Task prompt: The lines below starting at the line containing "E.~Kelman, G.~Kindler, N.~Lifshitz, D.~Minzer, M.~Safra, Towards" and ending at the line containing "R.~O'Donnell, J.~Wright, Y.~Zhou, The" are to be repeated exactly, with both ends kept and nothing else added.

[Saved data entries]
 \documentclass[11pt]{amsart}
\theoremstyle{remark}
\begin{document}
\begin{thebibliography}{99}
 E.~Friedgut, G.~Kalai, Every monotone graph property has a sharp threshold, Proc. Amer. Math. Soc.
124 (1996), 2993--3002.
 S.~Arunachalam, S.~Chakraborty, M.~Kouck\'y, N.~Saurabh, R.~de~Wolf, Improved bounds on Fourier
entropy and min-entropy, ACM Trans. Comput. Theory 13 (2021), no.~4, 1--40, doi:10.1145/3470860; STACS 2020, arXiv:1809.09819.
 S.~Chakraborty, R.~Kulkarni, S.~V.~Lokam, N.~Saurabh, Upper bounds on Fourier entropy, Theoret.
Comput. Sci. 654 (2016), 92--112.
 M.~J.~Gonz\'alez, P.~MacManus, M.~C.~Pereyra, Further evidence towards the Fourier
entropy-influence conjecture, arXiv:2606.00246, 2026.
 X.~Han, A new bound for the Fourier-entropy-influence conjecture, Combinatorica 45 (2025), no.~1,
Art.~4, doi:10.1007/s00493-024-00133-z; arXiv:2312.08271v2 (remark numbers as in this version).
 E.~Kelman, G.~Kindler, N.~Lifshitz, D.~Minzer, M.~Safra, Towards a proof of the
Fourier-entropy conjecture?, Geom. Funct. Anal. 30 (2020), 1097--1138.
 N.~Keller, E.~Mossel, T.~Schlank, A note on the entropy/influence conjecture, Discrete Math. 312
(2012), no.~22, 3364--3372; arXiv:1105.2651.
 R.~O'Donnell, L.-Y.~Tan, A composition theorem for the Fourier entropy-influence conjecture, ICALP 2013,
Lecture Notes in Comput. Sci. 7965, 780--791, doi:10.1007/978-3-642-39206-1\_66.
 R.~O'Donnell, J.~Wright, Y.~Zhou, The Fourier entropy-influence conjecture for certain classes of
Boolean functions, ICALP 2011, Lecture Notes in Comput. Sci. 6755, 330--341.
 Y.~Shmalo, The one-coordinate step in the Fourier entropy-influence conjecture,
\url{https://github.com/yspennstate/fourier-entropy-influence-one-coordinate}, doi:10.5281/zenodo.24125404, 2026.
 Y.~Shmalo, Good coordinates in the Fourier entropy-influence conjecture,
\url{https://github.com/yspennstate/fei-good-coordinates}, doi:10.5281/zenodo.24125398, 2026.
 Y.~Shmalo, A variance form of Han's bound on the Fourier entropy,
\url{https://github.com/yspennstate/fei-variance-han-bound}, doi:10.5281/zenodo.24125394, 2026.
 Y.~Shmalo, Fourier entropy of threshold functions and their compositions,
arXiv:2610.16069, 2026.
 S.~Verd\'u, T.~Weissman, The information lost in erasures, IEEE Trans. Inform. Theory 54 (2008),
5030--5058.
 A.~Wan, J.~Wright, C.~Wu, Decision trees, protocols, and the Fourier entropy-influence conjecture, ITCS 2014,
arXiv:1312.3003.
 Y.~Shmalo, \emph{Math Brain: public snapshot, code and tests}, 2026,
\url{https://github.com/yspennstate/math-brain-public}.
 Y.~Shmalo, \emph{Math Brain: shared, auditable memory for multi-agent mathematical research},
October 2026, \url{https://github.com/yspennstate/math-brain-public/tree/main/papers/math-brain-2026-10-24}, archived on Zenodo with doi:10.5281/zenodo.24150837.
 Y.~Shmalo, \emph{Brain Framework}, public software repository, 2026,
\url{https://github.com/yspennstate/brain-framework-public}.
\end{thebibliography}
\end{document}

Solution to this problem:
 E.~Kelman, G.~Kindler, N.~Lifshitz, D.~Minzer, M.~Safra, Towards a proof of the
Fourier-entropy conjecture?, Geom. Funct. Anal. 30 (2020), 1097--1138.
 N.~Keller, E.~Mossel, T.~Schlank, A note on the entropy/influence conjecture, Discrete Math. 312
(2012), no.~22, 3364--3372; arXiv:1105.2651.
 R.~O'Donnell, L.-Y.~Tan, A composition theorem for the Fourier entropy-influence conjecture, ICALP 2013,
Lecture Notes in Comput. Sci. 7965, 780--791, doi:10.1007/978-3-642-39206-1\_66.
 R.~O'Donnell, J.~Wright, Y.~Zhou, The Fourier entropy-influence conjecture for certain classes of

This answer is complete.